RECORDS SHOWN:

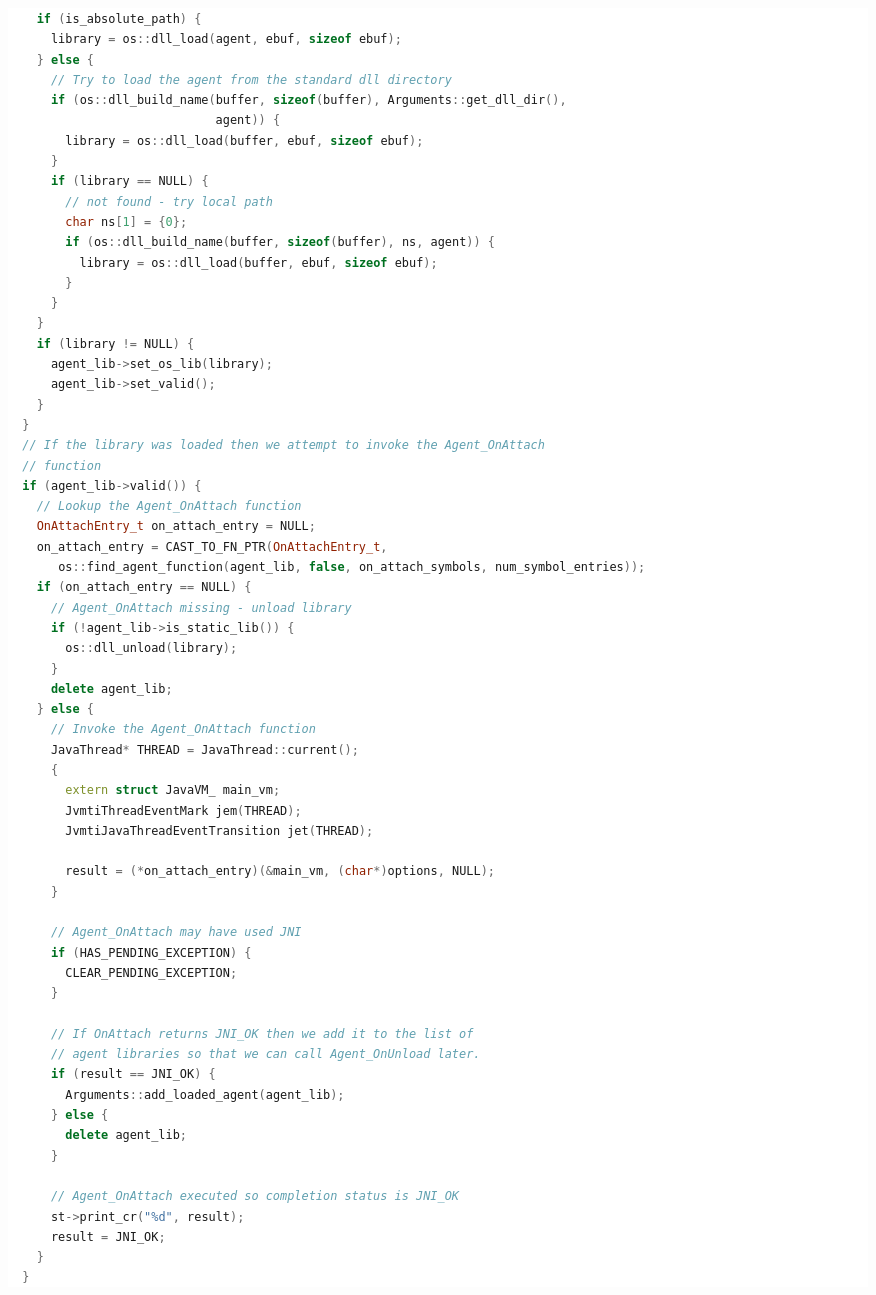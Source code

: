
 ```cpp
    if (is_absolute_path) {
      library = os::dll_load(agent, ebuf, sizeof ebuf);
    } else {
      // Try to load the agent from the standard dll directory
      if (os::dll_build_name(buffer, sizeof(buffer), Arguments::get_dll_dir(),
                             agent)) {
        library = os::dll_load(buffer, ebuf, sizeof ebuf);
      }
      if (library == NULL) {
        // not found - try local path
        char ns[1] = {0};
        if (os::dll_build_name(buffer, sizeof(buffer), ns, agent)) {
          library = os::dll_load(buffer, ebuf, sizeof ebuf);
        }
      }
    }
    if (library != NULL) {
      agent_lib->set_os_lib(library);
      agent_lib->set_valid();
    }
  }
  // If the library was loaded then we attempt to invoke the Agent_OnAttach
  // function
  if (agent_lib->valid()) {
    // Lookup the Agent_OnAttach function
    OnAttachEntry_t on_attach_entry = NULL;
    on_attach_entry = CAST_TO_FN_PTR(OnAttachEntry_t,
       os::find_agent_function(agent_lib, false, on_attach_symbols, num_symbol_entries));
    if (on_attach_entry == NULL) {
      // Agent_OnAttach missing - unload library
      if (!agent_lib->is_static_lib()) {
        os::dll_unload(library);
      }
      delete agent_lib;
    } else {
      // Invoke the Agent_OnAttach function
      JavaThread* THREAD = JavaThread::current();
      {
        extern struct JavaVM_ main_vm;
        JvmtiThreadEventMark jem(THREAD);
        JvmtiJavaThreadEventTransition jet(THREAD);

        result = (*on_attach_entry)(&main_vm, (char*)options, NULL);
      }

      // Agent_OnAttach may have used JNI
      if (HAS_PENDING_EXCEPTION) {
        CLEAR_PENDING_EXCEPTION;
      }

      // If OnAttach returns JNI_OK then we add it to the list of
      // agent libraries so that we can call Agent_OnUnload later.
      if (result == JNI_OK) {
        Arguments::add_loaded_agent(agent_lib);
      } else {
        delete agent_lib;
      }

      // Agent_OnAttach executed so completion status is JNI_OK
      st->print_cr("%d", result);
      result = JNI_OK;
    }
  }
```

TASK DESCRIPTION: Wherever the string "THREAD" appears in a line of the records above, copy that line.

RESULT OF THIS TASK:
      JavaThread* THREAD = JavaThread::current();
        JvmtiThreadEventMark jem(THREAD);
        JvmtiJavaThreadEventTransition jet(THREAD);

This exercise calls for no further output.